I nuovi ribelli, come quelli di Anonymous (gli Anon), del Comitato Invisibili, dei cyber riots serpeggianti nel web a rivendicazione dell'«inservitù volontaria», o ancora gli Assange, gli Snowden, le Manning con le pratiche del doxing (resa pubblica di documenti riservati) e defacing, usano dichiaratamente gli strumenti della maschera e del travisamento di sé con l'obiettivo della costruzione di «zone di irresponsabilità» dislocate attraverso i confini delle sovranità estenuate. Lavorano per sottrazione di sé a un potere riconosciuto come totalitario e totalizzante, per dar vita a una forma di antagonismo «nomade, transitoria, frammentaria» come è appunto l'esistenza contemporanea, e per questo tanto più efficace, perché capace di sottrarsi alla pretesa di impossessamento integrale delle esistenze da parte di un potere altrettanto mascherato, invisibile, dissipativo.
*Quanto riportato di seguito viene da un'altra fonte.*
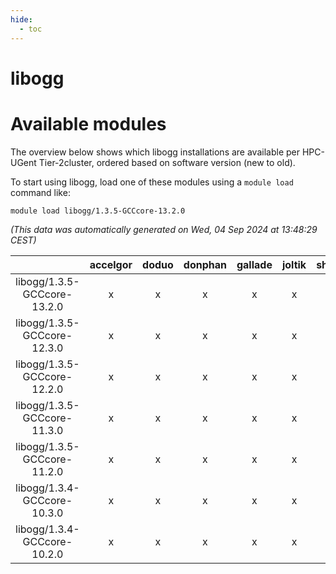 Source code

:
 ```yaml
---
hide:
  - toc
---
```


libogg
======

# Available modules


The overview below shows which libogg installations are available per HPC-UGent Tier-2cluster, ordered based on software version (new to old).

To start using libogg, load one of these modules using a `module load` command like:

```shell
module load libogg/1.3.5-GCCcore-13.2.0
```

*(This data was automatically generated on Wed, 04 Sep 2024 at 13:48:29 CEST)*  

| |accelgor|doduo|donphan|gallade|joltik|shinx|skitty|
| :---: | :---: | :---: | :---: | :---: | :---: | :---: | :---: |
|libogg/1.3.5-GCCcore-13.2.0|x|x|x|x|x|x|x|
|libogg/1.3.5-GCCcore-12.3.0|x|x|x|x|x|x|x|
|libogg/1.3.5-GCCcore-12.2.0|x|x|x|x|x|-|x|
|libogg/1.3.5-GCCcore-11.3.0|x|x|x|x|x|x|x|
|libogg/1.3.5-GCCcore-11.2.0|x|x|x|x|x|-|x|
|libogg/1.3.4-GCCcore-10.3.0|x|x|x|x|x|-|x|
|libogg/1.3.4-GCCcore-10.2.0|x|x|x|x|x|-|x|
Un «oltre», dunque, in cui i «ribelli» di Hobsbawm, i «briganti» di Christopher Hill, le «canaglie» di Jacques Derrida, i «nemici di tutti» di Daniel Heller-Roazen ricompaiono trasfigurati dietro la maschera uniformante di Guy Fawkes (il mancato dinamitatore di Westminster nel 1605) diventata la «divisa» di «V» (come «vendetta»). E lo «sberleffo» di Anonymous trascolora nel «lazzo» di Pulcinella (col suo «segreto»), il quale nella caduta di ogni speranza va ripetendo, dietro la maschera che egli stesso è, che «nella commedia della vita, non vi è un segreto, ma solo, in ogni istante, una via d'uscita».